Проникающий или непроникающий?
Джанни снится сексуальный акт с другом типа «пенис» против «пениса». Боясь, что первая пришедшая мне в голову интерпретация продиктована тем, над чем я сейчас с ним работаю (фокусирую его страх, что между нами может возникнуть взаимная оппозиция как следствие противопоставления страданий одного страданиям другого... страданий, связанных с запуском нашего проекта в скором времени окончить анализ, то есть недостаточно внимательное слушание обоих), я отвергаю ее. Я отвергаю также «школьные» интерпретации относительно гомосексуальности и концентрируюсь на проблеме эволюции. По сути, это значит, что пациент больше не находит в анализе того, что ищет, что анализ становится стерильным, непродуктивным и что нового теперь нужно ждать извне...

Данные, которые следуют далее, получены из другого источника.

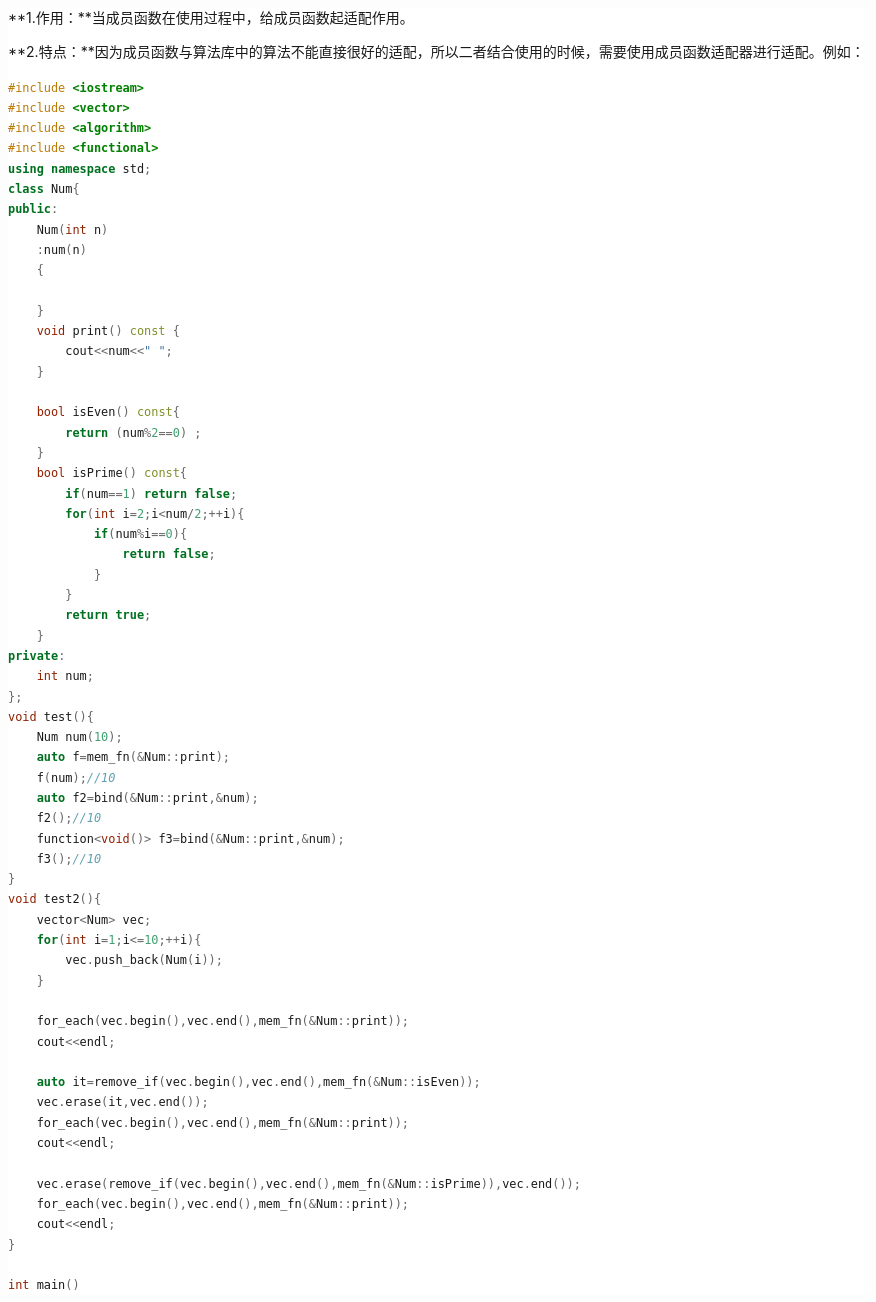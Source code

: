 **1.作用：**当成员函数在使用过程中，给成员函数起适配作用。

**2.特点：**因为成员函数与算法库中的算法不能直接很好的适配，所以二者结合使用的时候，需要使用成员函数适配器进行适配。例如：

```C++
#include <iostream>
#include <vector>
#include <algorithm>
#include <functional>
using namespace std;
class Num{
public:
    Num(int n)
    :num(n)
    {

    }
    void print() const {
        cout<<num<<" ";
    }

    bool isEven() const{
        return (num%2==0) ;
    }
    bool isPrime() const{
        if(num==1) return false;
        for(int i=2;i<num/2;++i){
            if(num%i==0){
                return false;
            }
        }
        return true;
    }
private:
    int num;
};
void test(){
    Num num(10);
    auto f=mem_fn(&Num::print);
    f(num);//10
    auto f2=bind(&Num::print,&num);
    f2();//10
    function<void()> f3=bind(&Num::print,&num);
    f3();//10
}
void test2(){
    vector<Num> vec;
    for(int i=1;i<=10;++i){
        vec.push_back(Num(i));
    }

    for_each(vec.begin(),vec.end(),mem_fn(&Num::print));
    cout<<endl;

    auto it=remove_if(vec.begin(),vec.end(),mem_fn(&Num::isEven));
    vec.erase(it,vec.end());
    for_each(vec.begin(),vec.end(),mem_fn(&Num::print));
    cout<<endl;

    vec.erase(remove_if(vec.begin(),vec.end(),mem_fn(&Num::isPrime)),vec.end());
    for_each(vec.begin(),vec.end(),mem_fn(&Num::print));
    cout<<endl;
}

int main()
```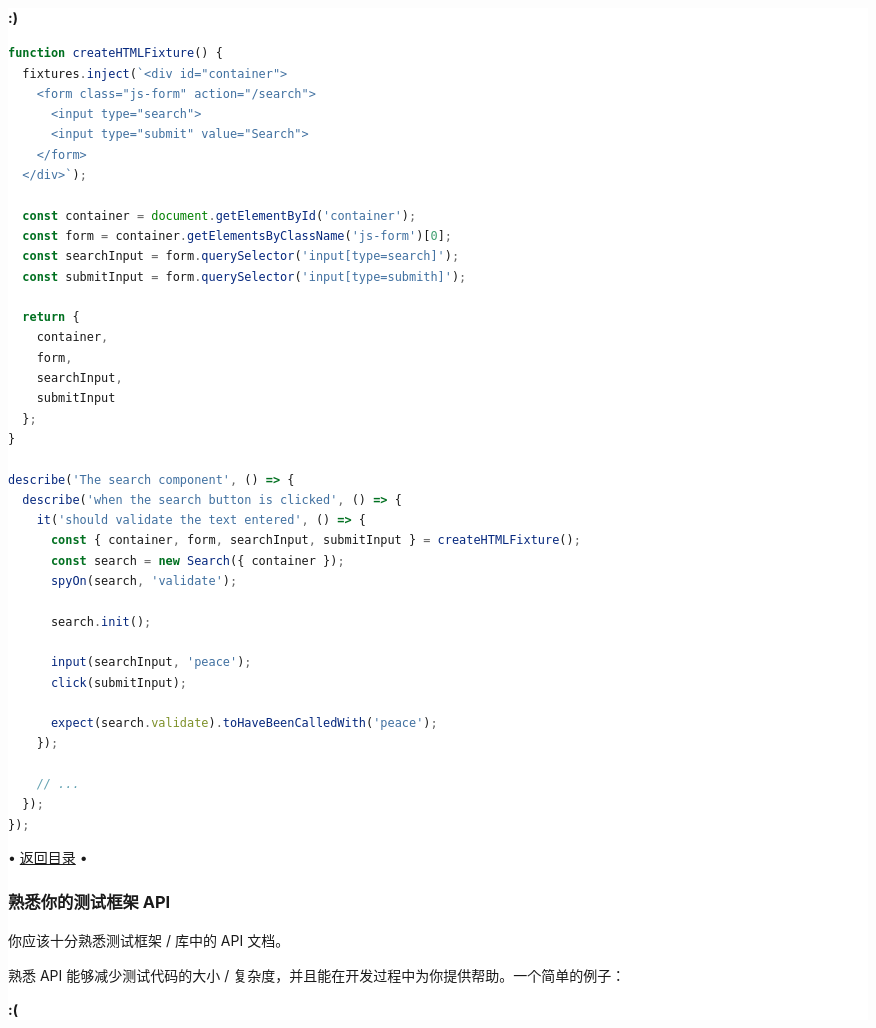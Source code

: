 **:)**

```js
function createHTMLFixture() {
  fixtures.inject(`<div id="container">
    <form class="js-form" action="/search">
      <input type="search">
      <input type="submit" value="Search">
    </form>
  </div>`);

  const container = document.getElementById('container');
  const form = container.getElementsByClassName('js-form')[0];
  const searchInput = form.querySelector('input[type=search]');
  const submitInput = form.querySelector('input[type=submith]');

  return {
    container,
    form,
    searchInput,
    submitInput
  };
}

describe('The search component', () => {
  describe('when the search button is clicked', () => {
    it('should validate the text entered', () => {
      const { container, form, searchInput, submitInput } = createHTMLFixture();
      const search = new Search({ container });
      spyOn(search, 'validate');

      search.init();

      input(searchInput, 'peace');
      click(submitInput);

      expect(search.validate).toHaveBeenCalledWith('peace');
    });

    // ...
  });
});
```

• [返回目录](#-目录) •

### 熟悉你的测试框架 API

你应该十分熟悉测试框架 / 库中的 API 文档。

熟悉 API 能够减少测试代码的大小 / 复杂度，并且能在开发过程中为你提供帮助。一个简单的例子：

**:(**
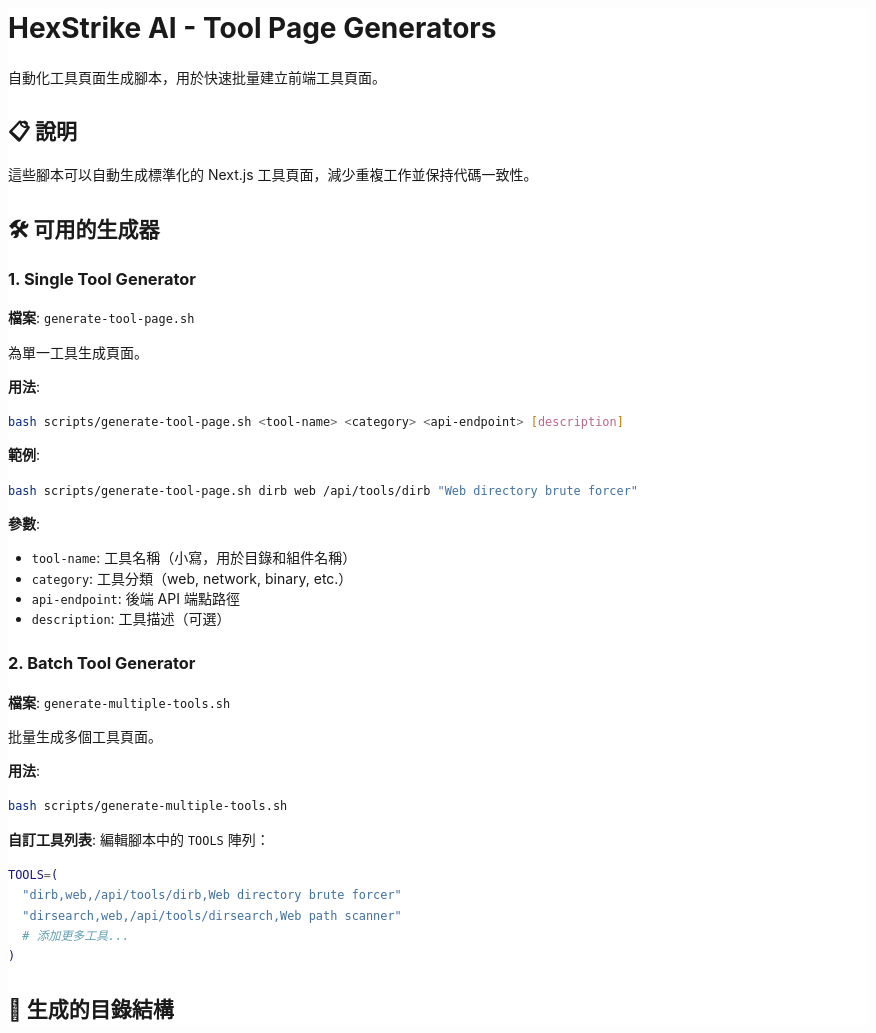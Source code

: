 # HexStrike AI - Tool Page Generators

自動化工具頁面生成腳本，用於快速批量建立前端工具頁面。

## 📋 說明

這些腳本可以自動生成標準化的 Next.js 工具頁面，減少重複工作並保持代碼一致性。

## 🛠️ 可用的生成器

### 1. Single Tool Generator
**檔案**: `generate-tool-page.sh`

為單一工具生成頁面。

**用法**:
```bash
bash scripts/generate-tool-page.sh <tool-name> <category> <api-endpoint> [description]
```

**範例**:
```bash
bash scripts/generate-tool-page.sh dirb web /api/tools/dirb "Web directory brute forcer"
```

**參數**:
- `tool-name`: 工具名稱（小寫，用於目錄和組件名稱）
- `category`: 工具分類（web, network, binary, etc.）
- `api-endpoint`: 後端 API 端點路徑
- `description`: 工具描述（可選）

### 2. Batch Tool Generator
**檔案**: `generate-multiple-tools.sh`

批量生成多個工具頁面。

**用法**:
```bash
bash scripts/generate-multiple-tools.sh
```

**自訂工具列表**:
編輯腳本中的 `TOOLS` 陣列：

```bash
TOOLS=(
  "dirb,web,/api/tools/dirb,Web directory brute forcer"
  "dirsearch,web,/api/tools/dirsearch,Web path scanner"
  # 添加更多工具...
)
```

## 📁 生成的目錄結構
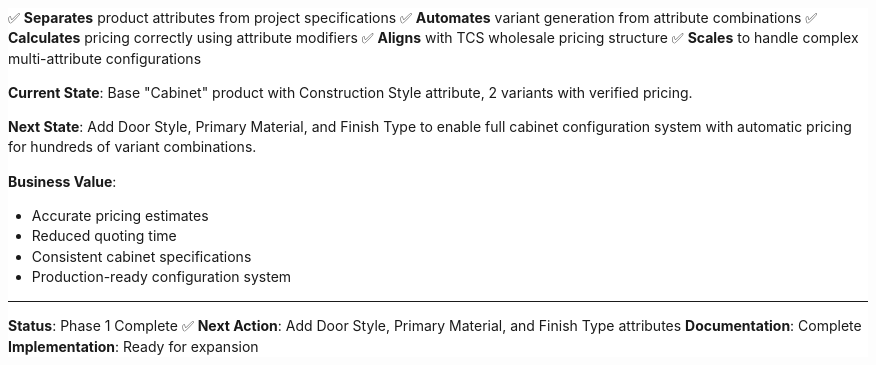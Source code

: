 ✅ **Separates** product attributes from project specifications
✅ **Automates** variant generation from attribute combinations
✅ **Calculates** pricing correctly using attribute modifiers
✅ **Aligns** with TCS wholesale pricing structure
✅ **Scales** to handle complex multi-attribute configurations

**Current State**: Base "Cabinet" product with Construction Style attribute, 2 variants with verified pricing.

**Next State**: Add Door Style, Primary Material, and Finish Type to enable full cabinet configuration system with automatic pricing for hundreds of variant combinations.

**Business Value**:
- Accurate pricing estimates
- Reduced quoting time
- Consistent cabinet specifications
- Production-ready configuration system

---

**Status**: Phase 1 Complete ✅
**Next Action**: Add Door Style, Primary Material, and Finish Type attributes
**Documentation**: Complete
**Implementation**: Ready for expansion

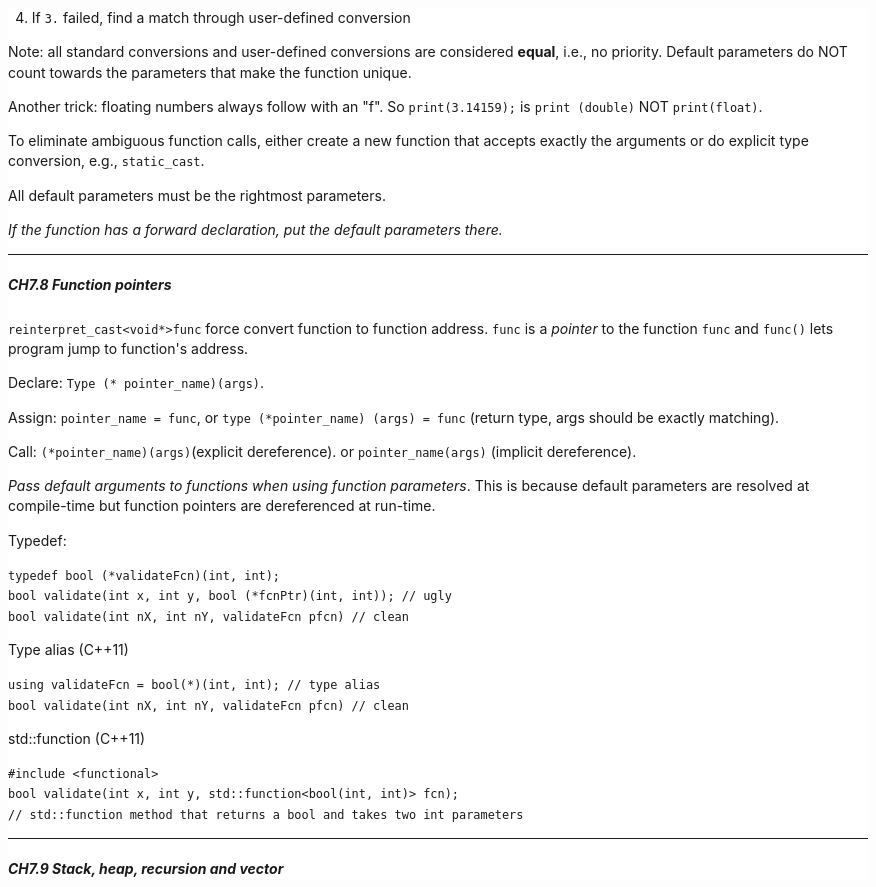 4. If `3.` failed, find a match through user-defined conversion

Note: all standard conversions and user-defined conversions are considered **equal**, i.e., no priority. Default parameters do NOT count towards the parameters that make the function unique.

Another trick: floating numbers always follow with an "f". So `print(3.14159);` is `print (double)` NOT `print(float)`.

To eliminate ambiguous function calls, either create a new function that accepts exactly the arguments or  do explicit type conversion, e.g., `static_cast`.

All default parameters must be the rightmost parameters.

*If the function has a forward declaration, put the default parameters there.*



---

##### CH7.8 Function pointers

`reinterpret_cast<void*>func` force convert function to function address. `func` is a *pointer* to the function `func` and `func()` lets program jump to function's address.

Declare: `Type (* pointer_name)(args)`. 

Assign: `pointer_name = func`, or `type (*pointer_name) (args) = func` (return type, args should be exactly matching).

Call: `(*pointer_name)(args)`(explicit dereference). or `pointer_name(args)` (implicit dereference).

*Pass default arguments to functions when using function parameters*. This is because default parameters are resolved at compile-time but function pointers are dereferenced at run-time.

Typedef:

```
typedef bool (*validateFcn)(int, int);
bool validate(int x, int y, bool (*fcnPtr)(int, int)); // ugly
bool validate(int nX, int nY, validateFcn pfcn) // clean
```

Type alias (C++11)

```
using validateFcn = bool(*)(int, int); // type alias
bool validate(int nX, int nY, validateFcn pfcn) // clean
```

std::function (C++11)

```
#include <functional>
bool validate(int x, int y, std::function<bool(int, int)> fcn);
// std::function method that returns a bool and takes two int parameters
```

---

##### CH7.9 Stack, heap, recursion and vector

В ответ на сеансе с Джанни случается почти панический припадок, он воспринимает мои слова так: «До сих пор я был с тобой, но теперь ты пойдешь один». Я улавливаю его тревогу и говорю, что он боится, что я приму предмет разговора как руководство к действию. Джанни с облегчением вздыхает.
Следующий сеанс начинается пересказом сна: к нему в кабинет приходят три девушки. У одной девушки сердечный приступ, и его друг Коломбо49 сразу же начинает ее лечить... Девушке становится легче... Затем друг Коломбо должен уйти. Пациенту приходится преодолеть внутреннее сопротивление, пойти посмотреть, что там происходит и, возможно, заняться этим... Он также чувствует сексуальное желание по отношению к девушкам... Решается войти в комнату и заняться страдающей девушкой... Затем приближается к двум другим...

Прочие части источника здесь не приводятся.